◆ **Required work**
Pull every line of the entries that has the word "Nicla".

Extracted records:
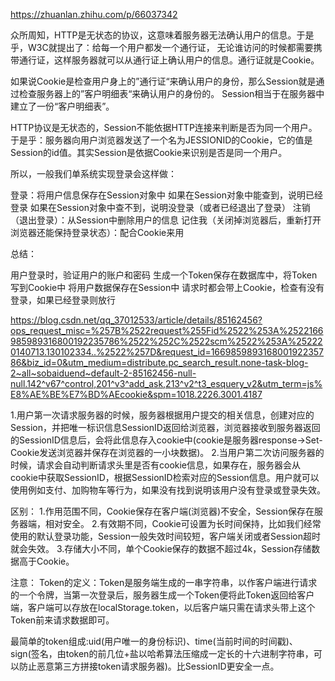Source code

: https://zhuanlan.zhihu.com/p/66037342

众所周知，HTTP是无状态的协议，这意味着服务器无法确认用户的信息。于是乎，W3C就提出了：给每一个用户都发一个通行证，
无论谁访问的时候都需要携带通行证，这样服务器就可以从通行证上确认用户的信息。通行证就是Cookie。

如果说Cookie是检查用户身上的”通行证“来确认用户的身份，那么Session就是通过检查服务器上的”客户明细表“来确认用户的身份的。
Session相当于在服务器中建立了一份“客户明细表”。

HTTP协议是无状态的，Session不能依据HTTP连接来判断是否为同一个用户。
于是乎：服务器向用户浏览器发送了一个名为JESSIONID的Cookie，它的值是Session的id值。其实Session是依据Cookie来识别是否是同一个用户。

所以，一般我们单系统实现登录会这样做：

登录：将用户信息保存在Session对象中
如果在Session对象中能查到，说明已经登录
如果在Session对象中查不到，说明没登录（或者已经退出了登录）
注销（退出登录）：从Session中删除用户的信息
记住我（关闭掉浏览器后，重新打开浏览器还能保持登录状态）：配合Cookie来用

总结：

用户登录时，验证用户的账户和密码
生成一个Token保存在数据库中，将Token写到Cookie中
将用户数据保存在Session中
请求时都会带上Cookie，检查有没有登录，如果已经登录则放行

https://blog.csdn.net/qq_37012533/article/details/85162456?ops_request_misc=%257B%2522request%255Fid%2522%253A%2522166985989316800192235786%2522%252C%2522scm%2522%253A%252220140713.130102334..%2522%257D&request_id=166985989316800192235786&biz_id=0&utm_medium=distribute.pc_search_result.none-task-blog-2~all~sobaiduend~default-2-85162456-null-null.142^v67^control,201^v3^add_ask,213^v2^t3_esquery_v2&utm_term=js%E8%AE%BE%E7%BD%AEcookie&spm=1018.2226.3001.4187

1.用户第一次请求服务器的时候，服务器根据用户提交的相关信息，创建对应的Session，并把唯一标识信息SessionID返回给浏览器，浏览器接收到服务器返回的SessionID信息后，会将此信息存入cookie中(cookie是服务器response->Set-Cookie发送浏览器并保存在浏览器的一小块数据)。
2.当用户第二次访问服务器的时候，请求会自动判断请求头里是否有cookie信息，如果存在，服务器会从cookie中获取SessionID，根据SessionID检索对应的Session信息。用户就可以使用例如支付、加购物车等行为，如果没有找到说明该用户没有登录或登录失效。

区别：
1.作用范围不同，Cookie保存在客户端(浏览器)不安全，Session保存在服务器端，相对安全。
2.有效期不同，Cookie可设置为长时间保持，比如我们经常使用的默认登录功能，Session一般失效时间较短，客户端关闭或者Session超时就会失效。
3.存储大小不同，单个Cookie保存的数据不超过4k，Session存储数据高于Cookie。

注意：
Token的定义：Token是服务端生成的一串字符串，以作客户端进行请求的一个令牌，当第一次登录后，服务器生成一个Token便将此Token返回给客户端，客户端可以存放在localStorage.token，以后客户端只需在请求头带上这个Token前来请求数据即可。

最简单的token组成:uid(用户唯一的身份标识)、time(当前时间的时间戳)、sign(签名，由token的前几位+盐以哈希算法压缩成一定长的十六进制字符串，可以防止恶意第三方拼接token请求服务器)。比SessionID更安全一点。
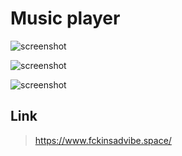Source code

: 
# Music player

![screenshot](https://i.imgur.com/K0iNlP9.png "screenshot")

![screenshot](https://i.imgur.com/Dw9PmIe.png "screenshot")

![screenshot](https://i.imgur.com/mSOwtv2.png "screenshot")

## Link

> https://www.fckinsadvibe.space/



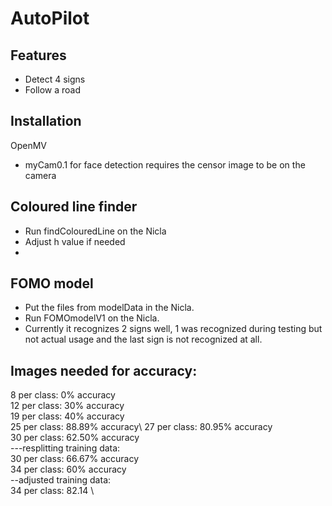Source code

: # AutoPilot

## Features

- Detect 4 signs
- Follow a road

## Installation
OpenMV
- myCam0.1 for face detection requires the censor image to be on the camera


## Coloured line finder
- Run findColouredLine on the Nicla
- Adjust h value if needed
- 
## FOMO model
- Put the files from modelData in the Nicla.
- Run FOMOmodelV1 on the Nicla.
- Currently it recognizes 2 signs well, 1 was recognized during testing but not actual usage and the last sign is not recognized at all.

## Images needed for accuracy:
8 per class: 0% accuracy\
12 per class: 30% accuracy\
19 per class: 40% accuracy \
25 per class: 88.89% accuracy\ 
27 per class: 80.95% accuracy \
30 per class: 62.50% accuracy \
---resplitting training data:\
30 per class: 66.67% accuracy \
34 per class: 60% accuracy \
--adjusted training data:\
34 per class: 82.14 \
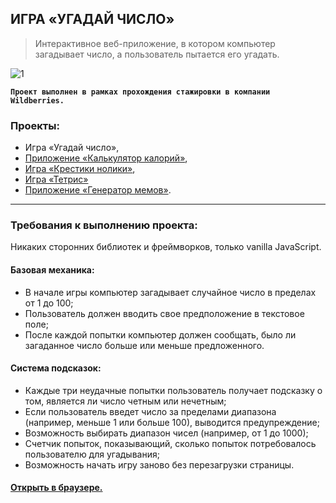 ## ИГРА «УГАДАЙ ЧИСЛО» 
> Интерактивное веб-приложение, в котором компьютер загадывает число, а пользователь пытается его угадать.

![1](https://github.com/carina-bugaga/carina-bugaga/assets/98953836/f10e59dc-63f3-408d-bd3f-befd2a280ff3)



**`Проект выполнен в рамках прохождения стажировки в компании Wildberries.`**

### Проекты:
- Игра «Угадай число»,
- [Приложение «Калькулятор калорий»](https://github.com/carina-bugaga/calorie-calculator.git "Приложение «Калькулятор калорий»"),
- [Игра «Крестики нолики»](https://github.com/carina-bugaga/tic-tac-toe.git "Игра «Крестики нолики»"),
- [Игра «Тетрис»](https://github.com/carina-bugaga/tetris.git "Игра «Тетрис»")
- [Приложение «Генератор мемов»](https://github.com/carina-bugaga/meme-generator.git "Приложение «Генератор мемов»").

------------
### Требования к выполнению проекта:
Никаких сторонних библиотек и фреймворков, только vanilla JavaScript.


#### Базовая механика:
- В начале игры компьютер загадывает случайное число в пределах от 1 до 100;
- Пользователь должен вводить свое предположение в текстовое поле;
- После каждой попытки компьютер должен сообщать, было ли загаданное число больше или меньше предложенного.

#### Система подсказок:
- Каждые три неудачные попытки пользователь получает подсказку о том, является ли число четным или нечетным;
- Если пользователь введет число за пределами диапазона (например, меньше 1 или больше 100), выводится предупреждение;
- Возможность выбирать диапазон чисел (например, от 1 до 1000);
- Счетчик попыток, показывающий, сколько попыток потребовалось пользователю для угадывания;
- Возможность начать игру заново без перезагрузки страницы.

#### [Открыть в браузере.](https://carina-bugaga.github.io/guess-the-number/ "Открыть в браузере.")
---
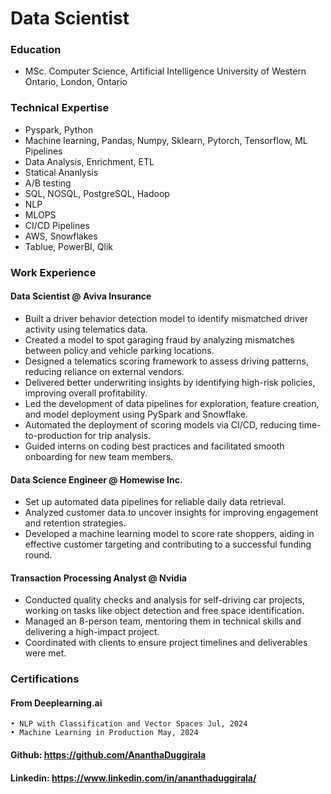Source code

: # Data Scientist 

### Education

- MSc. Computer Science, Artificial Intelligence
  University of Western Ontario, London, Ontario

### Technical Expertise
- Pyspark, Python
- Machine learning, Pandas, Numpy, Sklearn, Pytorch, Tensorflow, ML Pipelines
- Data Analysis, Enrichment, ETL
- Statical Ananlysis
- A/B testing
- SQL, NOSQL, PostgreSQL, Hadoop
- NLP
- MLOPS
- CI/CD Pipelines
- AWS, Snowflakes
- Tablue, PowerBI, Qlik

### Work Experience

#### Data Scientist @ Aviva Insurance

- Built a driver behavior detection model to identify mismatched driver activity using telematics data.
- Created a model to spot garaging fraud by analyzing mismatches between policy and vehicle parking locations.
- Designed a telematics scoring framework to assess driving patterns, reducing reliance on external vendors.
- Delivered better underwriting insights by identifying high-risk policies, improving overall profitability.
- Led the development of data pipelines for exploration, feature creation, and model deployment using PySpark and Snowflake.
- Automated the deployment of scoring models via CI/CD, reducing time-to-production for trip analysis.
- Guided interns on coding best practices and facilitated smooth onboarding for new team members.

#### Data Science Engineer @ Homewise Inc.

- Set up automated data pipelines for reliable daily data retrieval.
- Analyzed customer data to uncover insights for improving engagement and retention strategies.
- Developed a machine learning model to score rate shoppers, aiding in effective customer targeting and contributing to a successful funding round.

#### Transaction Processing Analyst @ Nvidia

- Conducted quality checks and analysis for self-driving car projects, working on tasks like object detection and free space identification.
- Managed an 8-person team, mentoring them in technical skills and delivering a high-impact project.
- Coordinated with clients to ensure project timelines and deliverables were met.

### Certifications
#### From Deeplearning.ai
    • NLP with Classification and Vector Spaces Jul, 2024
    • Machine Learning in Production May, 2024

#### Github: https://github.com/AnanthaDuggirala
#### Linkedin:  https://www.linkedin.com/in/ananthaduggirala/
==
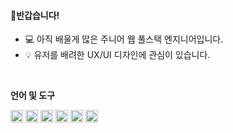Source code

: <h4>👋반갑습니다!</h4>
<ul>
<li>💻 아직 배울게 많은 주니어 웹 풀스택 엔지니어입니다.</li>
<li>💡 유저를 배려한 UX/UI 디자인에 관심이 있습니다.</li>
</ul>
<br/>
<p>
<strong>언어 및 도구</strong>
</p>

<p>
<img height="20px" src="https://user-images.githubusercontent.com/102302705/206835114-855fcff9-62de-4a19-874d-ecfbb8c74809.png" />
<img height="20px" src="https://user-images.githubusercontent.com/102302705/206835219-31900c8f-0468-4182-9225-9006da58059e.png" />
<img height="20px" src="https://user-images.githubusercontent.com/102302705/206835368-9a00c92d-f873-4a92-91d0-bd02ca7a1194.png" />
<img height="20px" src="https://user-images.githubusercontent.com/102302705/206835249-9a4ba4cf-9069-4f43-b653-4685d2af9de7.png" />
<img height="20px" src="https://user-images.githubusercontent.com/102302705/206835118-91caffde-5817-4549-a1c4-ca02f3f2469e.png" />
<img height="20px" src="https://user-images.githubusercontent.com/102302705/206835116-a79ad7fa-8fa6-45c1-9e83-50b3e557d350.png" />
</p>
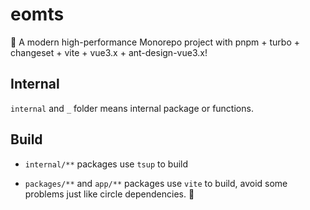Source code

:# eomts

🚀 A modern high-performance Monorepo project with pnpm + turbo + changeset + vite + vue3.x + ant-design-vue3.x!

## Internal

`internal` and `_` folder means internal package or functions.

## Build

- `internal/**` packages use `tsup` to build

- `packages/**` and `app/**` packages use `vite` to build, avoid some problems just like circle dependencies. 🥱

◆ **Result for this exercise**
- Run findColouredLine on the Nicla
- Put the files from modelData in the Nicla.
- Run FOMOmodelV1 on the Nicla.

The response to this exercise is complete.